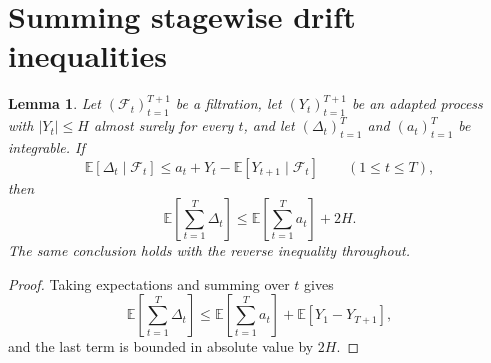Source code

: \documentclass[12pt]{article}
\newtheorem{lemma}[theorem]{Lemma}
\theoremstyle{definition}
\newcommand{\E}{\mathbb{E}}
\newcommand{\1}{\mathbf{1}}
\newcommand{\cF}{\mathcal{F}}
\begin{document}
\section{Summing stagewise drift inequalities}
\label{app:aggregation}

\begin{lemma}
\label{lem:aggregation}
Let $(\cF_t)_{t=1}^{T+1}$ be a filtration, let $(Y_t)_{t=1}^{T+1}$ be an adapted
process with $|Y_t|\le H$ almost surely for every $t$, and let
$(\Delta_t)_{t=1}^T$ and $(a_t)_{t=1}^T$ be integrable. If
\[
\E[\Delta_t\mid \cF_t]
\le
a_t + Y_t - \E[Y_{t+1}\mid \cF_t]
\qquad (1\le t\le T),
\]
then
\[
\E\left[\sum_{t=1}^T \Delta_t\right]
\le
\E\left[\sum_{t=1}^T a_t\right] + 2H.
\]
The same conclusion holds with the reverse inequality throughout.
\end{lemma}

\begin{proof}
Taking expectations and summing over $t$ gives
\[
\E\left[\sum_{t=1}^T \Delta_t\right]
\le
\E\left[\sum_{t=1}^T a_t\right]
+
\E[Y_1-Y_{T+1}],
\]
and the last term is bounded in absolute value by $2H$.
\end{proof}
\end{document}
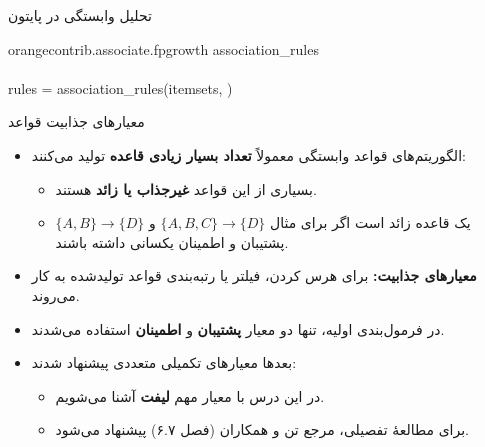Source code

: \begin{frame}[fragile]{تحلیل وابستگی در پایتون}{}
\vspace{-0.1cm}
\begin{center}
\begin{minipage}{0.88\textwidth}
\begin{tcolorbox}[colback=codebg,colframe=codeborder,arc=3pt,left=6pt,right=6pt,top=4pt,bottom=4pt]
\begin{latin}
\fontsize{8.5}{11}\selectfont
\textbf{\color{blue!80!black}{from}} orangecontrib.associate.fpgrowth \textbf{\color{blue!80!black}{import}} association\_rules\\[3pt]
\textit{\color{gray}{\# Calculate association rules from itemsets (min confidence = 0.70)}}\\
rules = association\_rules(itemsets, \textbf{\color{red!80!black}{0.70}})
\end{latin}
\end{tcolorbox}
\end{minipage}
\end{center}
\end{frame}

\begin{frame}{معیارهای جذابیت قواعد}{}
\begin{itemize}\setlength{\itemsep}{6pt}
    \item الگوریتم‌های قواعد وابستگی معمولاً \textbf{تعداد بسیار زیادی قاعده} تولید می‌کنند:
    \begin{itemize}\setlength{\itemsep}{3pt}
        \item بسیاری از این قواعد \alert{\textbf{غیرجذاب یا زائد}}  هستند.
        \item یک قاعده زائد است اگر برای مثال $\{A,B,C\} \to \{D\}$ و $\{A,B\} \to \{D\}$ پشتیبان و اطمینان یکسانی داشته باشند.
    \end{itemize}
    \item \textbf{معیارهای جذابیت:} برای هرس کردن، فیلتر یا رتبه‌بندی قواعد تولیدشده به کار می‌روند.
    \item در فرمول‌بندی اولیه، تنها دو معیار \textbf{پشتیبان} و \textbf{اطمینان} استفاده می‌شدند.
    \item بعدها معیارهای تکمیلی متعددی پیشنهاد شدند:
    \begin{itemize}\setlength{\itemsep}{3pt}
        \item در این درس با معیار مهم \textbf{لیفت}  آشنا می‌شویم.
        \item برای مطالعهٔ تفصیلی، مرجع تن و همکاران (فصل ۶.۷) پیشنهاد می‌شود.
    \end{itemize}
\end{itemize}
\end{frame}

◆ ◆ ◆ ◆ ◆ ◆ ◆

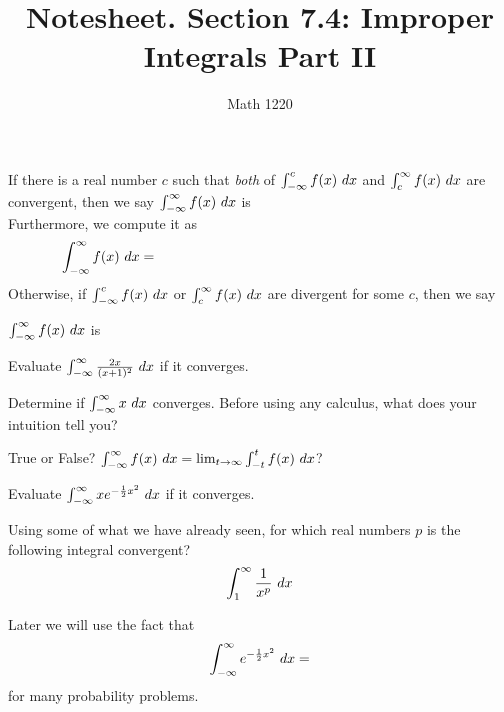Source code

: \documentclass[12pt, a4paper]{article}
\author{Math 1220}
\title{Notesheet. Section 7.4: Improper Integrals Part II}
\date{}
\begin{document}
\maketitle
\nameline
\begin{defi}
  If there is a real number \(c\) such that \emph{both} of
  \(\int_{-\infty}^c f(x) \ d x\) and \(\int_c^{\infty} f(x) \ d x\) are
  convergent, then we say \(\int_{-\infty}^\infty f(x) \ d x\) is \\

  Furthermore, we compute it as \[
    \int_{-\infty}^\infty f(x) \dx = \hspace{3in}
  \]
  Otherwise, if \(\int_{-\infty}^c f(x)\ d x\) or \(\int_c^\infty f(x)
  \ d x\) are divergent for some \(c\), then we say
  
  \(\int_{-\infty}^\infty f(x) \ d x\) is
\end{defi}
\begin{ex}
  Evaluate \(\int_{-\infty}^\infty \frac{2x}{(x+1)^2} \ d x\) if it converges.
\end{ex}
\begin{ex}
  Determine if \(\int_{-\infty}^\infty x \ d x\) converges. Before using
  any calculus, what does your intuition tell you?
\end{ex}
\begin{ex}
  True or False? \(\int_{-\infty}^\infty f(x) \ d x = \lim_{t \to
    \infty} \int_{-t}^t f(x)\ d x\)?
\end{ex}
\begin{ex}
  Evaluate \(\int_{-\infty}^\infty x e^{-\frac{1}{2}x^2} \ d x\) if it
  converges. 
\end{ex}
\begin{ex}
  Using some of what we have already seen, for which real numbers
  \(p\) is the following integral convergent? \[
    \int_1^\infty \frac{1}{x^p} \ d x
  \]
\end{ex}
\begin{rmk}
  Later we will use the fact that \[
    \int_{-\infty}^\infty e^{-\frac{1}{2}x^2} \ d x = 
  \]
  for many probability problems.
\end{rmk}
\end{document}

◆ ◆ ◆ ◆ ◆ ◆ ◆

* _About this task_:
Only the number is wanted: how many lines in the listing hold "جذابیت"?

* _Answer for this exercise_:
2